To fear the world we have organized and led for
three-quarters of a century, to abandon the ideals we have advanced around the
globe, to refuse the obligations of international leadership and our duty to
remain “the last best hope of earth” for the sake of some half-baked, spurious
nationalism cooked up by people who would rather find scapegoats than solve
problems is as unpatriotic as an attachment to any other tired dogma of the
past that Americans consigned to the ash heap of history.
We
live in a land made of ideals, not blood and soil. We are the custodians of
those ideals at home, and their champion abroad. We have done great good in the
world. That leadership has had its costs, but we have become incomparably
powerful and wealthy as we did. We have a moral obligation to continue in our
just cause, and we would bring more than shame on ourselves if we don’t.

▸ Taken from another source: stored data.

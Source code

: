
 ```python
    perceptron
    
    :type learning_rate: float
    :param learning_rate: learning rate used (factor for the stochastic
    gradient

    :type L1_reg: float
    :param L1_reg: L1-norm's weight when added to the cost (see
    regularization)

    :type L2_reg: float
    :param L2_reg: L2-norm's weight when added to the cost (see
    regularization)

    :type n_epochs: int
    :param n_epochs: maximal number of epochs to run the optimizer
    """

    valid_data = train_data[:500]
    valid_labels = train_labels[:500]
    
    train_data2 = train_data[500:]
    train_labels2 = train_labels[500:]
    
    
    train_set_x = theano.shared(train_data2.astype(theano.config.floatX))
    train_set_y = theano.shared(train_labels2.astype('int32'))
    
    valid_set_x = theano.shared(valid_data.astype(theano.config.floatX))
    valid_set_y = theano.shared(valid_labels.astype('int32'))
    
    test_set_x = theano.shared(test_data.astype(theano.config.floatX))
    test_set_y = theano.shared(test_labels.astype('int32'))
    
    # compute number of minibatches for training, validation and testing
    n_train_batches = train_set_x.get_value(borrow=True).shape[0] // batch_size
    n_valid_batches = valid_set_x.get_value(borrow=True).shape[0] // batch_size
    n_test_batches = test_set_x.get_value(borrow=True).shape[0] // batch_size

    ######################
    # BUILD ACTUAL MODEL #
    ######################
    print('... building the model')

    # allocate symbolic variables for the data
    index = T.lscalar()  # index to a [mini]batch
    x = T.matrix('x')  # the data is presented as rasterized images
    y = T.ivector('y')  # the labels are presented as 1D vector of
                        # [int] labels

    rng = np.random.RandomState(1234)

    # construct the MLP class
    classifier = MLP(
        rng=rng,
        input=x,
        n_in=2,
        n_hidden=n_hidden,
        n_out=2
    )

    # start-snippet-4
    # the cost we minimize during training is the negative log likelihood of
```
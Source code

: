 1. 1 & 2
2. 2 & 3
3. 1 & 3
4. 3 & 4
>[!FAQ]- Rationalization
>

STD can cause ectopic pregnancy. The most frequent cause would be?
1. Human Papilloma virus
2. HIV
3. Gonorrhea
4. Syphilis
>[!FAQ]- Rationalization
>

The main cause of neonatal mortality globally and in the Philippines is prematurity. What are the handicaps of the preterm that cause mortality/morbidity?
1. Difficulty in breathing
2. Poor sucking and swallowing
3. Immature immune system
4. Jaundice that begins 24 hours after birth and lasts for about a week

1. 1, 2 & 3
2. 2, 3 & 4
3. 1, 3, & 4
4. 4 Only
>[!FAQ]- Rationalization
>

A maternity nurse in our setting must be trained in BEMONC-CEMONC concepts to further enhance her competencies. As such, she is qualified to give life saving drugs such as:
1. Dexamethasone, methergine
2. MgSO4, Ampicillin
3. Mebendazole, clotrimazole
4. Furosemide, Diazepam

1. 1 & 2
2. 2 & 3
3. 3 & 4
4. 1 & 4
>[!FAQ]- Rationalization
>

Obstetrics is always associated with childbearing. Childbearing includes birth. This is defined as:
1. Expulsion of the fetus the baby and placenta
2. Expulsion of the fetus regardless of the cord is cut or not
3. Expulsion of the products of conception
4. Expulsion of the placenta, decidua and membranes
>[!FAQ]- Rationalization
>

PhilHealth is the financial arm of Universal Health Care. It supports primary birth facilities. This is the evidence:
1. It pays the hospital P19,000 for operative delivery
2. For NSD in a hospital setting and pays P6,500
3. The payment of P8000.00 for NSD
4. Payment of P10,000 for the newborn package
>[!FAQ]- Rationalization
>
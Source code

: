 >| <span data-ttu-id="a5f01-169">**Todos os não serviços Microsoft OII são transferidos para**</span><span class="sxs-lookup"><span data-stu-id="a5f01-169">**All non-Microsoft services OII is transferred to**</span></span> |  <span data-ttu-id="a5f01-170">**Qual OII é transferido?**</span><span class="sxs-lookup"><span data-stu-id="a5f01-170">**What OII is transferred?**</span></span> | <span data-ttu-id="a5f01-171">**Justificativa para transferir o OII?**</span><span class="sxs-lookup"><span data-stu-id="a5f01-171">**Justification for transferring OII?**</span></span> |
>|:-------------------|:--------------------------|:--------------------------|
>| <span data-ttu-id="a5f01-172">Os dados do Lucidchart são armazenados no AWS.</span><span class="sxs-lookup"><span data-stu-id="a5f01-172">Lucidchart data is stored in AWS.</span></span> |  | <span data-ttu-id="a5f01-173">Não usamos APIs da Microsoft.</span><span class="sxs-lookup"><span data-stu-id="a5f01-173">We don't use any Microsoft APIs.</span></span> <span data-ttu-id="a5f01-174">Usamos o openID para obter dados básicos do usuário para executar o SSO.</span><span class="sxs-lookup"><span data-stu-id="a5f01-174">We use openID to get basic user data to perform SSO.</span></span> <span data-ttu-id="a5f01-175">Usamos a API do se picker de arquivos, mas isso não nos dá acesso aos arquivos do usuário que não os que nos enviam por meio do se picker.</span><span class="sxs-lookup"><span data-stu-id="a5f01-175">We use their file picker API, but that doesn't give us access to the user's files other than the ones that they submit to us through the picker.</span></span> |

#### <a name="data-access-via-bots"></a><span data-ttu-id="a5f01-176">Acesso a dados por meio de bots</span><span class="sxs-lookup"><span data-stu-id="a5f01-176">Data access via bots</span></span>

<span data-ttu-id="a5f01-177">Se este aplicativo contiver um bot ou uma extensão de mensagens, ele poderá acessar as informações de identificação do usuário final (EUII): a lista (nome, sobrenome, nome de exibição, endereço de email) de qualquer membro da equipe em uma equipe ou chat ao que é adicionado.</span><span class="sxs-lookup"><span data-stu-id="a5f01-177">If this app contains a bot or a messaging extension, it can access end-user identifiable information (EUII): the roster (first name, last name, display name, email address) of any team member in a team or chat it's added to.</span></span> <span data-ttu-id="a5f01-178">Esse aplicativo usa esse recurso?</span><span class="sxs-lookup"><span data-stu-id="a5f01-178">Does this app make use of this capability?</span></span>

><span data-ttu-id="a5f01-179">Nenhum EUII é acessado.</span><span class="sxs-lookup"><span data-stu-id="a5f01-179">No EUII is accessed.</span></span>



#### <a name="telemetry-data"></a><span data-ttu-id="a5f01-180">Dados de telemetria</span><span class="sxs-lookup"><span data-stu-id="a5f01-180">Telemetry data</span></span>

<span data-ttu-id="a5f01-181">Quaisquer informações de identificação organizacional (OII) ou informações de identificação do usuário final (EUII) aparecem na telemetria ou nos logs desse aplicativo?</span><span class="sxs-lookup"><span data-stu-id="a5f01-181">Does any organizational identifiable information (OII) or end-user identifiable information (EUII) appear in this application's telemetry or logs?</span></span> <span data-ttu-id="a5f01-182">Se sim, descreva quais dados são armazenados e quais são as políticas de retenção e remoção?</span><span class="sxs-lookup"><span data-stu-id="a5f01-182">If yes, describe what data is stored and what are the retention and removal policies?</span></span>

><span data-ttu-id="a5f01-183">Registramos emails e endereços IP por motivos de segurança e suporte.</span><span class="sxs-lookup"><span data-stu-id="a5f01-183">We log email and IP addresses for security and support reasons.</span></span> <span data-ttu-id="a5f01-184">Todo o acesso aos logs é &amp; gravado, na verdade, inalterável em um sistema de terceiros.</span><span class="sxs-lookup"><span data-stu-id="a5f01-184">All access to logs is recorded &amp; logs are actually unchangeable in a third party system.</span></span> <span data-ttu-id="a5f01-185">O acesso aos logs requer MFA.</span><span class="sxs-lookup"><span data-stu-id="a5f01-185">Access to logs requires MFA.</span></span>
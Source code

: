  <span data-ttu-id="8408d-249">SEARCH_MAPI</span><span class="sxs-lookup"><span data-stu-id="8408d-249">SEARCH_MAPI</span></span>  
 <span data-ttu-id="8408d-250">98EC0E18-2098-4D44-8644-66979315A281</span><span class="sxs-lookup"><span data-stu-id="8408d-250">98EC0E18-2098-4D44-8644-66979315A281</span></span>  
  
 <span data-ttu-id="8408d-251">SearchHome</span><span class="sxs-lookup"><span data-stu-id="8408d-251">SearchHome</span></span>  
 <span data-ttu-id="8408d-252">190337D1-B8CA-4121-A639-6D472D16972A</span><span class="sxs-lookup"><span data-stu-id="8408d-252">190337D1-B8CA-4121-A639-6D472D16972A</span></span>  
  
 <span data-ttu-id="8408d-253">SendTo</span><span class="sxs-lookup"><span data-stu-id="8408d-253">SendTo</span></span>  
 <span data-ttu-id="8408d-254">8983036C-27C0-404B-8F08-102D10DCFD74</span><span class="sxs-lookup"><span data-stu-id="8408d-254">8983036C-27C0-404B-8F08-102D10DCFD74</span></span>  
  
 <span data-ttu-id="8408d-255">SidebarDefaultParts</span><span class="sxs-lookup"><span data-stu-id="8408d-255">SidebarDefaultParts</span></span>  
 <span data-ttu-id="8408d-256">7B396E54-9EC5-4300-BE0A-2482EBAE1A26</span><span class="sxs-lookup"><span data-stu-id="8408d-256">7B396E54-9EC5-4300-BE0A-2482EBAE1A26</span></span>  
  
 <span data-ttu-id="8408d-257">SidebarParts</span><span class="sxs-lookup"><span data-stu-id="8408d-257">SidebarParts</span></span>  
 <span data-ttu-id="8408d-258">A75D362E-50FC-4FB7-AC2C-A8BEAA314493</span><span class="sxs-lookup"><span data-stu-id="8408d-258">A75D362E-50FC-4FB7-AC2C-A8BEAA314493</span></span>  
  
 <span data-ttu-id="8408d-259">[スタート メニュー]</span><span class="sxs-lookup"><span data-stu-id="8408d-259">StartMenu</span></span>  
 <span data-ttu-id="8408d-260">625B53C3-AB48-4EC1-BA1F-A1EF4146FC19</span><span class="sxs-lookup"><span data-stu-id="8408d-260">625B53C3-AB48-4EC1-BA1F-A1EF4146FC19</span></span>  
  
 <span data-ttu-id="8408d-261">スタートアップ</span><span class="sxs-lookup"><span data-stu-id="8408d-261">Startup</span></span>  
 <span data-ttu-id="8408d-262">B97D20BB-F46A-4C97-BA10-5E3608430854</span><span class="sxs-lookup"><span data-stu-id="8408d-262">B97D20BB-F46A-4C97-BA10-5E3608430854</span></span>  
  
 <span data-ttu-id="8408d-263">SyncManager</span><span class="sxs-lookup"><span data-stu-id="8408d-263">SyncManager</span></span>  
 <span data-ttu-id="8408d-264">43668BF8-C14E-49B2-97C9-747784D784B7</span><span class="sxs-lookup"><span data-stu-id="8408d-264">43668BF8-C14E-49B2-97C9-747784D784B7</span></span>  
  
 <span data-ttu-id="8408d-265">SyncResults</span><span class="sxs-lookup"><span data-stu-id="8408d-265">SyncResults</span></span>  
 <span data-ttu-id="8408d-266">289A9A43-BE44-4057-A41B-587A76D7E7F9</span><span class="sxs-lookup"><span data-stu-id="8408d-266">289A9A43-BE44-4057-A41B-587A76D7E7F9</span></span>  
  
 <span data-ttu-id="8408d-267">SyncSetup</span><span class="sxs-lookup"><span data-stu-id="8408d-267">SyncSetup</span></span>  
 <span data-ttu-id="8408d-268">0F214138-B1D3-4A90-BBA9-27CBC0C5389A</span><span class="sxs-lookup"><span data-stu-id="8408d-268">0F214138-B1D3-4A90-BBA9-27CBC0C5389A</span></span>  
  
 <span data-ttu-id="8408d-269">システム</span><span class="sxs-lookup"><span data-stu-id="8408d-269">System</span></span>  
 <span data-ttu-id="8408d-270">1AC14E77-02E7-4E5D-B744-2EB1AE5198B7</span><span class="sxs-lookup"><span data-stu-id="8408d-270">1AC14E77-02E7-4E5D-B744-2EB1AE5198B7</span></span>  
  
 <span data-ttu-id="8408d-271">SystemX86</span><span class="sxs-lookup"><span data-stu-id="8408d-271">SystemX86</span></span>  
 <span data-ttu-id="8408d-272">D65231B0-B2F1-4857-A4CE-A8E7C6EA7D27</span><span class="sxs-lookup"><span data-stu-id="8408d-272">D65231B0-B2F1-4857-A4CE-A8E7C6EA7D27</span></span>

We
will not thrive in a world where our leadership and ideals are absent. We
wouldn’t deserve to.
I am
the luckiest guy on earth. I have served America’s cause — the cause of our
security and the security of our friends, the cause of freedom and equal
justice — all my adult life. I haven’t always served it well. I haven’t even
always appreciated what I was serving. But among the few compensations of old
age is the acuity of hindsight. I see now that I was part of something
important that drew me along in its wake even when I was diverted by other
interests. I was, knowingly or not, along for the ride as America made the
future better than the past.
And
I have enjoyed it, every single day of it, the good ones and the not so good
ones. I’ve been inspired by the service of better patriots than me. I’ve seen
Americans make sacrifices for our country and her causes and for people who
were strangers to them but for our common humanity, sacrifices that were much
harder than the service asked of me. And I’ve seen the good they have done, the
lives they freed from tyranny and injustice, the hope they encouraged, the
dreams they made achievable.
May
God bless them. May God bless America, and give us the strength and wisdom, the
generosity and compassion, to do our duty for this wondrous land, and for the
world that counts on us. With all its suffering and dangers, the world still
looks to the example and leadership of America to become, another, better
place. What greater cause could anyone ever serve.
-Senator
John McCain
Think.
Work. Achieve.
Your turn...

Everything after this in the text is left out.